Exercise instructions: Print them exactly: the lines from the beginning of the entries below through the line that contains "## The problem", and only those, with the pictures left out.
=== Begin Enclosure ===
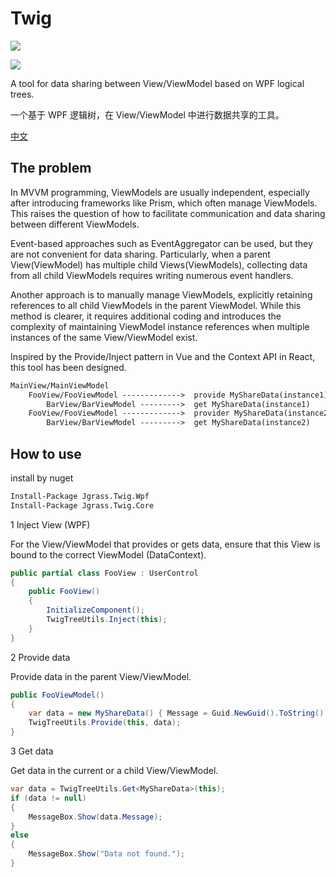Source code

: # Twig

[![](https://img.shields.io/nuget/v/Jgrass.Twig.Core?logo=nuget)](https://www.nuget.org/packages/Jgrass.Twig.Core/)

[![](https://img.shields.io/nuget/v/Jgrass.Twig.Wpf?logo=nuget)](https://www.nuget.org/packages/Jgrass.Twig.Wpf/)

A tool for data sharing between View/ViewModel based on WPF logical trees.

一个基于 WPF 逻辑树，在 View/ViewModel 中进行数据共享的工具。

[中文](./README.zh.md)

## The problem

In MVVM programming, ViewModels are usually independent, especially after introducing frameworks like Prism, which often manage ViewModels. This raises the question of how to facilitate communication and data sharing between different ViewModels.

Event-based approaches such as EventAggregator can be used, but they are not convenient for data sharing. Particularly, when a parent View(ViewModel) has multiple child Views(ViewModels), collecting data from all child ViewModels requires writing numerous event handlers.

Another approach is to manually manage ViewModels, explicitly retaining references to all child ViewModels in the parent ViewModel. While this method is clearer, it requires additional coding and introduces the complexity of maintaining ViewModel instance references when multiple instances of the same View/ViewModel exist.

Inspired by the Provide/Inject pattern in Vue and the Context API in React, this tool has been designed.

```txt
MainView/MainViewModel
    FooView/FooViewModel ------------->  provide MyShareData(instance1)
        BarView/BarViewModel --------->  get MyShareData(instance1)
    FooView/FooViewModel ------------->  provider MyShareData(instance2)
        BarView/BarViewModel --------->  get MyShareData(instance2)
```

## How to use

install by nuget

```sh
Install-Package Jgrass.Twig.Wpf
Install-Package Jgrass.Twig.Core
```

1 Inject View (WPF)

For the View/ViewModel that provides or gets data, ensure that this View is bound to the correct ViewModel (DataContext).

```cs
public partial class FooView : UserControl
{
    public FooView()
    {
        InitializeComponent();
        TwigTreeUtils.Inject(this);
    }
}
```

2 Provide data

Provide data in the parent View/ViewModel.

```cs
public FooViewModel()
{
    var data = new MyShareData() { Message = Guid.NewGuid().ToString() };
    TwigTreeUtils.Provide(this, data);
}
```

3 Get data

Get data in the current or a child View/ViewModel.

```cs
var data = TwigTreeUtils.Get<MyShareData>(this);
if (data != null)
{
    MessageBox.Show(data.Message);
}
else
{
    MessageBox.Show("Data not found.");
}
```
=== End Enclosure ===
Written response:
Source code

: # Twig

[![](https://img.shields.io/nuget/v/Jgrass.Twig.Core?logo=nuget)](https://www.nuget.org/packages/Jgrass.Twig.Core/)

[![](https://img.shields.io/nuget/v/Jgrass.Twig.Wpf?logo=nuget)](https://www.nuget.org/packages/Jgrass.Twig.Wpf/)

A tool for data sharing between View/ViewModel based on WPF logical trees.

一个基于 WPF 逻辑树，在 View/ViewModel 中进行数据共享的工具。

[中文](./README.zh.md)

## The problem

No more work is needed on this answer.